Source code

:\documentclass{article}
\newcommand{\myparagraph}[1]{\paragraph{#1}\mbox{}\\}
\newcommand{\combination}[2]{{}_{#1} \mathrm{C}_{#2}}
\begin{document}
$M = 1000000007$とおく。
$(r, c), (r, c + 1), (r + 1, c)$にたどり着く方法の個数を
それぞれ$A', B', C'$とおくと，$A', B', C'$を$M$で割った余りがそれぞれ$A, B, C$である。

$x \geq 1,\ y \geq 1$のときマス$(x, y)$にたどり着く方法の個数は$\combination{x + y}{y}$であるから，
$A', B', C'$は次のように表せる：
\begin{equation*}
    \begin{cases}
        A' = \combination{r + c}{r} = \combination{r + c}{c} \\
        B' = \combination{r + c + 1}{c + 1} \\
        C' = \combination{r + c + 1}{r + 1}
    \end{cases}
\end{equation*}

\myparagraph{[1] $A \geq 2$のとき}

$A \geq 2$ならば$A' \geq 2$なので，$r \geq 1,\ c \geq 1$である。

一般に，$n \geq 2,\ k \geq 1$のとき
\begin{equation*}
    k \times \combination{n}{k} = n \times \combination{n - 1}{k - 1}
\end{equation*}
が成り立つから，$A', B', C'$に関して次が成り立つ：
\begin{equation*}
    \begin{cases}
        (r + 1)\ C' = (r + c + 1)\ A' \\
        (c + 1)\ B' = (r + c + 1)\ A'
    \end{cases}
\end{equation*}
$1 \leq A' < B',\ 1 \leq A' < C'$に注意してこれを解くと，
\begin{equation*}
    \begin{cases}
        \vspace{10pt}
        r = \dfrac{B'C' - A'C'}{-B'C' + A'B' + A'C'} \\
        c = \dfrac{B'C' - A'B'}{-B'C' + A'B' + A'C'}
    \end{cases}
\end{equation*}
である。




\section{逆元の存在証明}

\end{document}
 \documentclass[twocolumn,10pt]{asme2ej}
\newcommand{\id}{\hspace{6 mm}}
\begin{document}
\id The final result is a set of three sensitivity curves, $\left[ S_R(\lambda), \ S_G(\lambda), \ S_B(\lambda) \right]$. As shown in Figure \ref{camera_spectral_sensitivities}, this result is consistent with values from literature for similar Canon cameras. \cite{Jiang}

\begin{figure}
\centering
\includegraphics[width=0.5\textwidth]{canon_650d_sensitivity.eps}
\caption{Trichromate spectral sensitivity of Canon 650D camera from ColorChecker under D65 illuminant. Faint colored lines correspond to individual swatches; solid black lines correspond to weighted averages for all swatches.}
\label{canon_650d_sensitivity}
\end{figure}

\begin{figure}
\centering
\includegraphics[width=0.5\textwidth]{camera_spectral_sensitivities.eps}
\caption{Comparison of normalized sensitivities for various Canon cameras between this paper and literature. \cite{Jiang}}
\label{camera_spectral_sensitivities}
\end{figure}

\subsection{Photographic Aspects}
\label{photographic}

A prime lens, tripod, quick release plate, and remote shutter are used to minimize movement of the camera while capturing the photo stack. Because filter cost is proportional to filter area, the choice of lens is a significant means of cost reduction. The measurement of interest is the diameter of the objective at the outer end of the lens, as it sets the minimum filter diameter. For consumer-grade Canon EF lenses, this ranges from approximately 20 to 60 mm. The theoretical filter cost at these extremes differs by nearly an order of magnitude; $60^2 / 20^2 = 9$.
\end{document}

★ ★ ★ ★ ★ ★ ★

What you should do = What lines in the material above contain the word "documentclass"? Copy them out.

Result for this exercise =
:\documentclass{article}
 \documentclass[twocolumn,10pt]{asme2ej}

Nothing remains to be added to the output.